:: ASSIGNMENT ::
Below are the records; print them all without any alteration.

Dataset entries

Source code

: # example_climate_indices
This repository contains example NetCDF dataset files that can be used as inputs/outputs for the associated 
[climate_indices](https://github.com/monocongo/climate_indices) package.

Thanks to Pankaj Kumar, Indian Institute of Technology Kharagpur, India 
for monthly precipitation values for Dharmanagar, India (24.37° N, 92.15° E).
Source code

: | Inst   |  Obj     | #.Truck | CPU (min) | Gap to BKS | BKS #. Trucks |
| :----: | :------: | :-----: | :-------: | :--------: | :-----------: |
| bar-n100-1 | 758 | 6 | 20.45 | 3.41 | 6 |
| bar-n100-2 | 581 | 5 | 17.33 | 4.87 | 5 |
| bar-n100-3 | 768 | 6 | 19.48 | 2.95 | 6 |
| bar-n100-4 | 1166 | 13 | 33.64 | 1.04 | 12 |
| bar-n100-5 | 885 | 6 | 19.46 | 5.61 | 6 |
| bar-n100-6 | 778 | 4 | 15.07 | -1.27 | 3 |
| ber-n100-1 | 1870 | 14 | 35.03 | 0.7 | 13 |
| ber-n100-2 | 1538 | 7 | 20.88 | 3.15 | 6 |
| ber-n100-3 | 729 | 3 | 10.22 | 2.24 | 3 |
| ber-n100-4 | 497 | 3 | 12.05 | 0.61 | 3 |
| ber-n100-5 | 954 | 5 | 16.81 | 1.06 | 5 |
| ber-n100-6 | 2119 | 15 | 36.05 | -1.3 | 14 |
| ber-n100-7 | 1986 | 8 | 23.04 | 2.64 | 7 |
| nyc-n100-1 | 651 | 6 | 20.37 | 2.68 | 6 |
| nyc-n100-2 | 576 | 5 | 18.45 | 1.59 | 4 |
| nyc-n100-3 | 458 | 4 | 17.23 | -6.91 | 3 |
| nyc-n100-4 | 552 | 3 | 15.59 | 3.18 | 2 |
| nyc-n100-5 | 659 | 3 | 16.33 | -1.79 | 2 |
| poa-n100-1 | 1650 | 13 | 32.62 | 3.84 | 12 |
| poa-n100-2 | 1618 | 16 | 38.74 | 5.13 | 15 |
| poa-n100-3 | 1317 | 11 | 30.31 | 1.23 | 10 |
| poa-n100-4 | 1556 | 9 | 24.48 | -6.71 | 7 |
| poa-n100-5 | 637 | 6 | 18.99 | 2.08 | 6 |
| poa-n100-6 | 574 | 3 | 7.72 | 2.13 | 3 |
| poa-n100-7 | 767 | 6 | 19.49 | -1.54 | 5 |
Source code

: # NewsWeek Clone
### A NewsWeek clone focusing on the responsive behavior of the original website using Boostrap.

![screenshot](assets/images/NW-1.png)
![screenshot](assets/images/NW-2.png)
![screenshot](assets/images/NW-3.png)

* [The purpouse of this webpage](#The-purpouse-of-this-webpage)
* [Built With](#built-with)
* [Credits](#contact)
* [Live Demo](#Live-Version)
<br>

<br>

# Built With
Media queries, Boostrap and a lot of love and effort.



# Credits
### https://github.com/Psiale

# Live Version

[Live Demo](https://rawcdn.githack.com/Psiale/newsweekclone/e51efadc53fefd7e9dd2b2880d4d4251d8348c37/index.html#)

:: EXERCISE RESULT ::
Source code

: # example_climate_indices
This repository contains example NetCDF dataset files that can be used as inputs/outputs for the associated 
[climate_indices](https://github.com/monocongo/climate_indices) package.

Thanks to Pankaj Kumar, Indian Institute of Technology Kharagpur, India 
for monthly precipitation values for Dharmanagar, India (24.37° N, 92.15° E).
Source code

: | Inst   |  Obj     | #.Truck | CPU (min) | Gap to BKS | BKS #. Trucks |
| :----: | :------: | :-----: | :-------: | :--------: | :-----------: |
| bar-n100-1 | 758 | 6 | 20.45 | 3.41 | 6 |
| bar-n100-2 | 581 | 5 | 17.33 | 4.87 | 5 |
| bar-n100-3 | 768 | 6 | 19.48 | 2.95 | 6 |
| bar-n100-4 | 1166 | 13 | 33.64 | 1.04 | 12 |
| bar-n100-5 | 885 | 6 | 19.46 | 5.61 | 6 |
| bar-n100-6 | 778 | 4 | 15.07 | -1.27 | 3 |
| ber-n100-1 | 1870 | 14 | 35.03 | 0.7 | 13 |
| ber-n100-2 | 1538 | 7 | 20.88 | 3.15 | 6 |
| ber-n100-3 | 729 | 3 | 10.22 | 2.24 | 3 |
| ber-n100-4 | 497 | 3 | 12.05 | 0.61 | 3 |
| ber-n100-5 | 954 | 5 | 16.81 | 1.06 | 5 |
| ber-n100-6 | 2119 | 15 | 36.05 | -1.3 | 14 |
| ber-n100-7 | 1986 | 8 | 23.04 | 2.64 | 7 |
| nyc-n100-1 | 651 | 6 | 20.37 | 2.68 | 6 |
| nyc-n100-2 | 576 | 5 | 18.45 | 1.59 | 4 |
| nyc-n100-3 | 458 | 4 | 17.23 | -6.91 | 3 |
| nyc-n100-4 | 552 | 3 | 15.59 | 3.18 | 2 |
| nyc-n100-5 | 659 | 3 | 16.33 | -1.79 | 2 |
| poa-n100-1 | 1650 | 13 | 32.62 | 3.84 | 12 |
| poa-n100-2 | 1618 | 16 | 38.74 | 5.13 | 15 |
| poa-n100-3 | 1317 | 11 | 30.31 | 1.23 | 10 |
| poa-n100-4 | 1556 | 9 | 24.48 | -6.71 | 7 |
| poa-n100-5 | 637 | 6 | 18.99 | 2.08 | 6 |
| poa-n100-6 | 574 | 3 | 7.72 | 2.13 | 3 |
| poa-n100-7 | 767 | 6 | 19.49 | -1.54 | 5 |
Source code

: # NewsWeek Clone
### A NewsWeek clone focusing on the responsive behavior of the original website using Boostrap.

![screenshot](assets/images/NW-1.png)
![screenshot](assets/images/NW-2.png)
![screenshot](assets/images/NW-3.png)

* [The purpouse of this webpage](#The-purpouse-of-this-webpage)
* [Built With](#built-with)
* [Credits](#contact)
* [Live Demo](#Live-Version)
<br>

<br>

# Built With
Media queries, Boostrap and a lot of love and effort.



# Credits
### https://github.com/Psiale

# Live Version

[Live Demo](https://rawcdn.githack.com/Psiale/newsweekclone/e51efadc53fefd7e9dd2b2880d4d4251d8348c37/index.html#)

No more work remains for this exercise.